▶ _SUPPLIED RECORDS_:
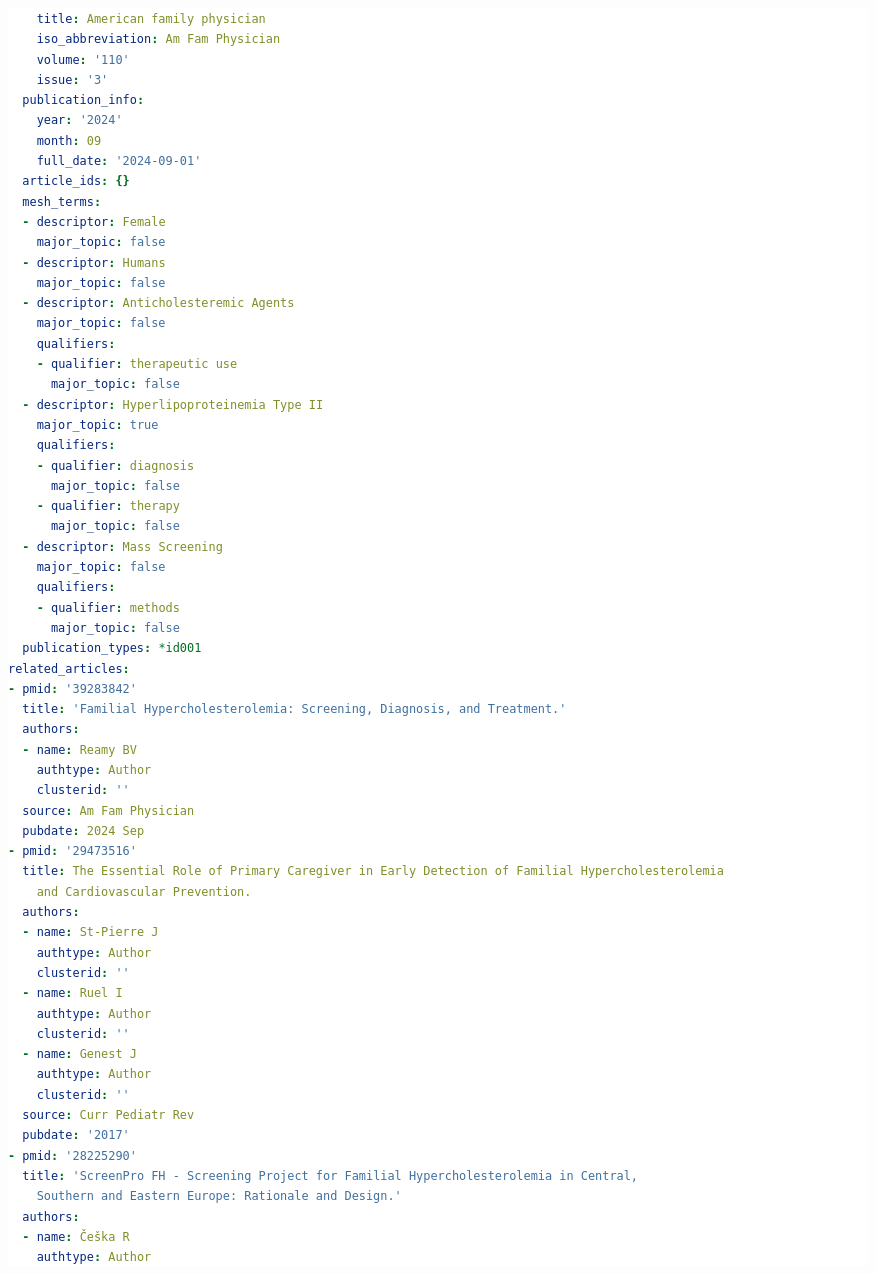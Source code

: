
 ```yaml
    title: American family physician
    iso_abbreviation: Am Fam Physician
    volume: '110'
    issue: '3'
  publication_info:
    year: '2024'
    month: 09
    full_date: '2024-09-01'
  article_ids: {}
  mesh_terms:
  - descriptor: Female
    major_topic: false
  - descriptor: Humans
    major_topic: false
  - descriptor: Anticholesteremic Agents
    major_topic: false
    qualifiers:
    - qualifier: therapeutic use
      major_topic: false
  - descriptor: Hyperlipoproteinemia Type II
    major_topic: true
    qualifiers:
    - qualifier: diagnosis
      major_topic: false
    - qualifier: therapy
      major_topic: false
  - descriptor: Mass Screening
    major_topic: false
    qualifiers:
    - qualifier: methods
      major_topic: false
  publication_types: *id001
related_articles:
- pmid: '39283842'
  title: 'Familial Hypercholesterolemia: Screening, Diagnosis, and Treatment.'
  authors:
  - name: Reamy BV
    authtype: Author
    clusterid: ''
  source: Am Fam Physician
  pubdate: 2024 Sep
- pmid: '29473516'
  title: The Essential Role of Primary Caregiver in Early Detection of Familial Hypercholesterolemia
    and Cardiovascular Prevention.
  authors:
  - name: St-Pierre J
    authtype: Author
    clusterid: ''
  - name: Ruel I
    authtype: Author
    clusterid: ''
  - name: Genest J
    authtype: Author
    clusterid: ''
  source: Curr Pediatr Rev
  pubdate: '2017'
- pmid: '28225290'
  title: 'ScreenPro FH - Screening Project for Familial Hypercholesterolemia in Central,
    Southern and Eastern Europe: Rationale and Design.'
  authors:
  - name: Češka R
    authtype: Author
```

▶ _TASK DETAILS_:
Filter the entries above down to the lines containing the word "Familial".

▶ _SOLUTION_:
  title: 'Familial Hypercholesterolemia: Screening, Diagnosis, and Treatment.'
  title: The Essential Role of Primary Caregiver in Early Detection of Familial Hypercholesterolemia
  title: 'ScreenPro FH - Screening Project for Familial Hypercholesterolemia in Central,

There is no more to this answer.